Some forty years later, Eyes that Saw: Architecture after Las Vegas offers a richly illustrated collection of essays by renowned scholars of art and architectural history, eminent architects, and artists, investigating Learning from Las Vegas and its heritage from various perspectives. All build on the knowledge of the radical influence it had on architecture and urban design, visual art, and even on history more generally. Published alongside are documents from the Venturi, Scott Brown & Associates Archive at University of Pennsylvania, as well as an illustrated chronology of the resonance in international media following the publication of Learning from Las Vegas in 1972.

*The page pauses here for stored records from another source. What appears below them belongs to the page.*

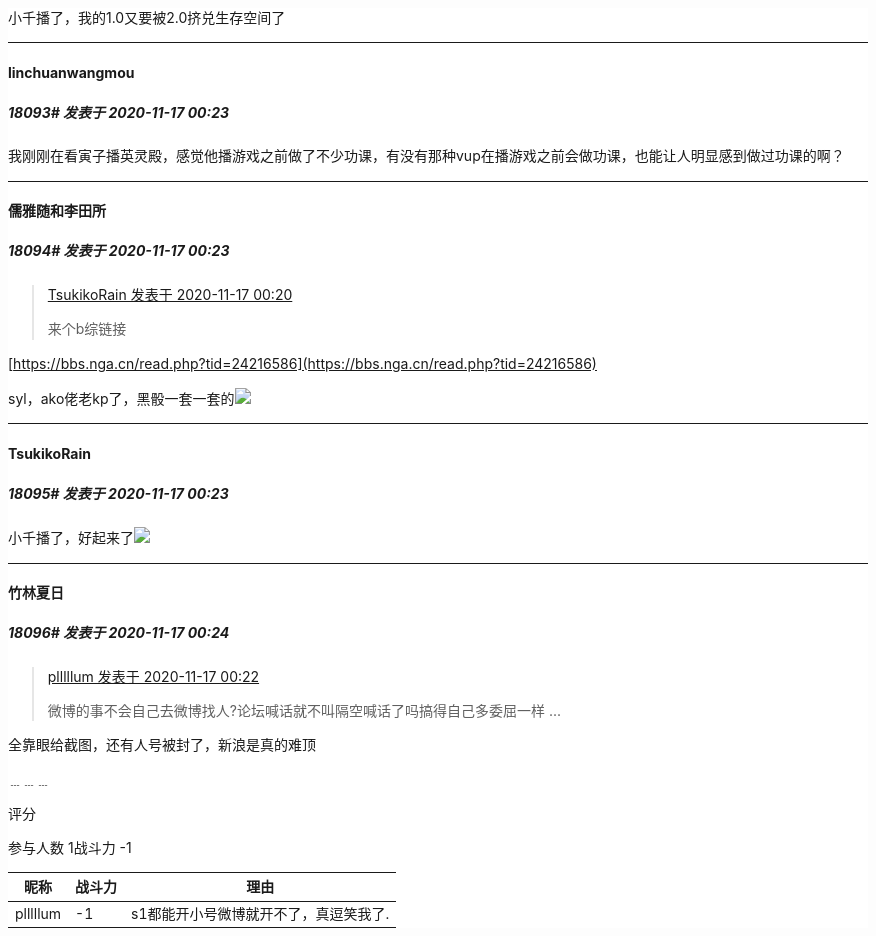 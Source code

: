
小千播了，我的1.0又要被2.0挤兑生存空间了


-----

####  linchuanwangmou  
##### 18093#       发表于 2020-11-17 00:23


我刚刚在看寅子播英灵殿，感觉他播游戏之前做了不少功课，有没有那种vup在播游戏之前会做功课，也能让人明显感到做过功课的啊？


-----

####  儒雅随和李田所  
##### 18094#       发表于 2020-11-17 00:23


<blockquote><a href="httphttps://bbs.saraba1st.com/2b/forum.php?mod=redirect&amp;goto=findpost&amp;pid=49416856&amp;ptid=1969041" target="_blank">TsukikoRain 发表于 2020-11-17 00:20</a>

来个b综链接</blockquote>
[https://bbs.nga.cn/read.php?tid=24216586](https://bbs.nga.cn/read.php?tid=24216586)

syl，ako佬老kp了，黑骰一套一套的<img src="https://static.saraba1st.com/image/smiley/face2017/066.png" referrerpolicy="no-referrer">


-----

####  TsukikoRain  
##### 18095#       发表于 2020-11-17 00:23


小千播了，好起来了<img src="https://static.saraba1st.com/image/smiley/face2017/072.png" referrerpolicy="no-referrer">


-----

####  竹林夏日  
##### 18096#       发表于 2020-11-17 00:24


<blockquote><a href="httphttps://bbs.saraba1st.com/2b/forum.php?mod=redirect&amp;goto=findpost&amp;pid=49416872&amp;ptid=1969041" target="_blank">plllllum 发表于 2020-11-17 00:22</a>

微博的事不会自己去微博找人?论坛喊话就不叫隔空喊话了吗搞得自己多委屈一样 ...</blockquote>
全靠眼给截图，还有人号被封了，新浪是真的难顶


﹍﹍﹍

评分


 参与人数 1战斗力 -1

|昵称|战斗力|理由|
|----|---|---|
| plllllum|-1|s1都能开小号微博就开不了，真逗笑我了.|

With contributions by Stan Allen, David Allin, Eve Blau, Beatriz Colomina, Valéry Didelon, Elizabeth Diller, Peter Fischli, Dan Graham, Neil Levine, Mary McLeod, Rafael Moneo, Stanislaus von Moos, David M. Schwarz, Denise Scott Brown, Katherine Smith, Martino Stierli, Karin Theunissen, and Robert Venturi. Preface by Robert A.M. Stern.
Stanislaus von Moos is professor emeritus of art history at University of
Zürich. He has also been visiting professor of art history at Princeton and Yale
Universities and at the École Polytechnique Fédérale de Lausanne.
Martino Stierli is the Philip Johnson Chief Curator of Architecture and Design at the Museum of Modern Art.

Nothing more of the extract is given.